WASHINGTON (Reuters) - The head of the Senate Energy Committee, on Friday, turned up the heat on the country’s futures regulator by asking the agency to explain what was behind the recent movement in oil prices.
Democrat Jeff Bingaman was the latest lawmaker to question oil price volatility.
Efforts to understand price moves in the oil market and whether speculators are to blame for the swings have gained momentum, as oil prices hover near $100 a barrel and U.S. consumers pay nearly $4 a gallon for gasoline.
President Barack Obama has blamed speculators for driving gasoline prices higher, saying there was enough oil in world markets to meet demand. The administration created a working group of federal agencies to probe potential fraud in the energy markets. Several lawmakers have pushed the CFTC to act.
In a letter to the chairman of the Commodity Futures Trading Commission, Democrat Jeff Bingaman asked the agency to explain if major market players, such as banks, have an incentive to increase existing volatility in the oil markets.

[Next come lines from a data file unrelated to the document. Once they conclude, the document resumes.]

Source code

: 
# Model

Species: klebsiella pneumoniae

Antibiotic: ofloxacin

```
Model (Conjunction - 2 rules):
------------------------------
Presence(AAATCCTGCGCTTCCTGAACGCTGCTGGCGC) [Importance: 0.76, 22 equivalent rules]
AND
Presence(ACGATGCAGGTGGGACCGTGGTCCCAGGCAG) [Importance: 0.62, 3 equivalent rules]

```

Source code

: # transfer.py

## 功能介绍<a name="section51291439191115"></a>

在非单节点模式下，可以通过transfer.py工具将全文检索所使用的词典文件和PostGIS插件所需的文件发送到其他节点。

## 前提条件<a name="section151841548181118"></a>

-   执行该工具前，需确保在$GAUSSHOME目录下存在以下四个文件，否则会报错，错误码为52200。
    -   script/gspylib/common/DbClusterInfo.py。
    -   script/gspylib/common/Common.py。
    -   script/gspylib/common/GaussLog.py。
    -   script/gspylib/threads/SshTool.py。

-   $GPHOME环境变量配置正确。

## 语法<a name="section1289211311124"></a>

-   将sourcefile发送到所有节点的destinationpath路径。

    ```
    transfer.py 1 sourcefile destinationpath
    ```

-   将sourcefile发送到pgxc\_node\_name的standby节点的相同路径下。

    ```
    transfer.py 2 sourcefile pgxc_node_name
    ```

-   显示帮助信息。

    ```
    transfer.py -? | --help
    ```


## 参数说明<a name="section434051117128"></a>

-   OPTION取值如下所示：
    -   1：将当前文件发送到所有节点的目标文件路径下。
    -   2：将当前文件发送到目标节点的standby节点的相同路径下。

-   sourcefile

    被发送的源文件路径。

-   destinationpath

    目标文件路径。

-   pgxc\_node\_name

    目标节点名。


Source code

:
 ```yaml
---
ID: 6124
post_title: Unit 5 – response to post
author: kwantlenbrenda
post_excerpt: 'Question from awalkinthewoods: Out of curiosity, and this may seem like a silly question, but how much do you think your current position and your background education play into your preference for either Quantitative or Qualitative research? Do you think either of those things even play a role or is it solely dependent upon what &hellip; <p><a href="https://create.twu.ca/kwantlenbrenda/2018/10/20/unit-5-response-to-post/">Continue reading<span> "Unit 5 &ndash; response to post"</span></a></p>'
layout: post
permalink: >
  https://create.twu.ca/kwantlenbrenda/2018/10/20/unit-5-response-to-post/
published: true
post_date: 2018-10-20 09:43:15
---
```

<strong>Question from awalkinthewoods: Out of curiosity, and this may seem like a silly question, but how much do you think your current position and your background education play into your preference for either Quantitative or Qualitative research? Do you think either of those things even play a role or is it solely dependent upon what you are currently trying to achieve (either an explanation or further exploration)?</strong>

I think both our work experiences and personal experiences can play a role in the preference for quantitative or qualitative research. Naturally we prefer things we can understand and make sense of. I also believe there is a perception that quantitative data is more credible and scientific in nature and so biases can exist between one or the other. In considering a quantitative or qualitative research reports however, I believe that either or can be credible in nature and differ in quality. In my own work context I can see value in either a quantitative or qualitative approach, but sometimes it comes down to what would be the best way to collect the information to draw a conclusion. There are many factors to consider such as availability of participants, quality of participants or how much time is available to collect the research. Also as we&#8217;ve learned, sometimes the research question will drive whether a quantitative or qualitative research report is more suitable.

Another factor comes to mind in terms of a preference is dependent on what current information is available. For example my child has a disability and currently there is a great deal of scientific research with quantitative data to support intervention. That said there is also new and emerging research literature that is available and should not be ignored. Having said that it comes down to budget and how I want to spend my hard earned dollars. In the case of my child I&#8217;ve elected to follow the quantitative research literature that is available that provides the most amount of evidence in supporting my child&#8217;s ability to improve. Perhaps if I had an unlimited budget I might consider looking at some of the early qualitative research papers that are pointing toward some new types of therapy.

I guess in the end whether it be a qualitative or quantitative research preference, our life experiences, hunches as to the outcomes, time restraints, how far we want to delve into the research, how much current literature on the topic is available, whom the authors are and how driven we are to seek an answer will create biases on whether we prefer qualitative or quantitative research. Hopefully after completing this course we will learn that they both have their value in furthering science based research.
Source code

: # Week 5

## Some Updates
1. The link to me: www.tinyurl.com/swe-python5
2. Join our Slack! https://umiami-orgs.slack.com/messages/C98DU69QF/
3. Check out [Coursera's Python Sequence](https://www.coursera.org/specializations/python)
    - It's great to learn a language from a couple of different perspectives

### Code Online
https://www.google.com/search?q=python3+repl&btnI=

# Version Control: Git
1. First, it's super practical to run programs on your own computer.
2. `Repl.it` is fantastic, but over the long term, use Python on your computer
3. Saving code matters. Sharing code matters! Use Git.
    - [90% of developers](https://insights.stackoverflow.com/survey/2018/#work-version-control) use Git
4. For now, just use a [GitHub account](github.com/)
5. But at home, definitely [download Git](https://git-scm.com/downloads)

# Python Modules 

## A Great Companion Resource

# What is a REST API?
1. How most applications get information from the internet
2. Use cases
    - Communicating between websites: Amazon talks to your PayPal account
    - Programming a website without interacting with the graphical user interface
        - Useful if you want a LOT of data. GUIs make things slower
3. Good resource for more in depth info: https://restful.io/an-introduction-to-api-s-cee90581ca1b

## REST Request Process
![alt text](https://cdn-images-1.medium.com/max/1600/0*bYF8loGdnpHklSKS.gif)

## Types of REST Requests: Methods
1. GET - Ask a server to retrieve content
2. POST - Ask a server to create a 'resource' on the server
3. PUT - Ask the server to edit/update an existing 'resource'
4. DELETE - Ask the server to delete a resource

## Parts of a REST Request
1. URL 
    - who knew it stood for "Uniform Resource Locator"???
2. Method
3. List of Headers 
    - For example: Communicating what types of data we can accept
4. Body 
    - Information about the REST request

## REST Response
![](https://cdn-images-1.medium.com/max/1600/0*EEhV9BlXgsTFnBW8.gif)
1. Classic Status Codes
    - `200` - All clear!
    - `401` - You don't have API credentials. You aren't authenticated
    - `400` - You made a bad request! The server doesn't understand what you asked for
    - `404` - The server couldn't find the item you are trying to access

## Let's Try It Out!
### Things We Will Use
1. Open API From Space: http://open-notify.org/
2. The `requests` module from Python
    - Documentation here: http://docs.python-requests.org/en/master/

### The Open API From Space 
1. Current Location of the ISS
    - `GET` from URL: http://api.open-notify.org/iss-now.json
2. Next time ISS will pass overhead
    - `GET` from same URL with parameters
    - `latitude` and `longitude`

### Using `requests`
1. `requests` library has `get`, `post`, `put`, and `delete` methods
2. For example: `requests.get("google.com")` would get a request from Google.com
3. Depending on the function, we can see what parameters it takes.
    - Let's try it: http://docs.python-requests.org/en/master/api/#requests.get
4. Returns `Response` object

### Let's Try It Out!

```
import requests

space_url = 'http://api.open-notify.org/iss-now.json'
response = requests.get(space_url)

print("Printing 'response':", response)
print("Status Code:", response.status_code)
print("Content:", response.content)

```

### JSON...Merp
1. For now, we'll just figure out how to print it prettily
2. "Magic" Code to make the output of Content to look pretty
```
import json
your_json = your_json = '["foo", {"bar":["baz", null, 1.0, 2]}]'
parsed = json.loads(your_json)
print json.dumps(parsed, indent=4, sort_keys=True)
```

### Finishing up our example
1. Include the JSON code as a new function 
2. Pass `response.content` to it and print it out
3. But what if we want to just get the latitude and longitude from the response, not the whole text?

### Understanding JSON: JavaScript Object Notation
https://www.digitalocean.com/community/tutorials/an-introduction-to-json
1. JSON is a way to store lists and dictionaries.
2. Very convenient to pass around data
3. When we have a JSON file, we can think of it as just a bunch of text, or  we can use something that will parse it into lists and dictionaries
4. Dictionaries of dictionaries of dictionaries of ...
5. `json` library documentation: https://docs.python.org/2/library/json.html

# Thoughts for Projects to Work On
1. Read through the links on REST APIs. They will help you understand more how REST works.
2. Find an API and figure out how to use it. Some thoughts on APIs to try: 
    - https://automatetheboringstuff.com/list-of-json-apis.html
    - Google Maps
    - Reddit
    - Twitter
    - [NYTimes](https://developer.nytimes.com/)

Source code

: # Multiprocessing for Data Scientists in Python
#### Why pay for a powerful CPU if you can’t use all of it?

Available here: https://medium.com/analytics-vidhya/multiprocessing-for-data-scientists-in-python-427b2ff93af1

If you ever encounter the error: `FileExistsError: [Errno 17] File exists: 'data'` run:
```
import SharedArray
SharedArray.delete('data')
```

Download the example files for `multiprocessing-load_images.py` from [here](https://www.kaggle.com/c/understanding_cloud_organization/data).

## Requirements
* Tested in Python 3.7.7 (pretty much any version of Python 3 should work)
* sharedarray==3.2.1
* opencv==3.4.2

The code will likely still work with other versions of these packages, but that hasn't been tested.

He also asked whether increased margin calls have affected price formation across the commodities arena.
Bingaman said, indications are that there is, “plenty of oil available to meet current world oil demand,” despite lost oil output from Libya.
“Meanwhile, oil price volatility has increased rather than decreased, as the situation in Libya has become clearer, and the imminent threat to world oil demand has abated,” Bingaman said in the letter to the CFTC’s Gary Gensler.
He asked the CFTC to respond by July 1.
U.S. lawmakers have turned up the heat on the CFTC to curb oil speculation by imposing position limits on the number of contracts big market players can hold in oil and other commodities.
Senator Carl Levin, who heads a panel on investigations, has said he plans to investigate speculation in oil markets.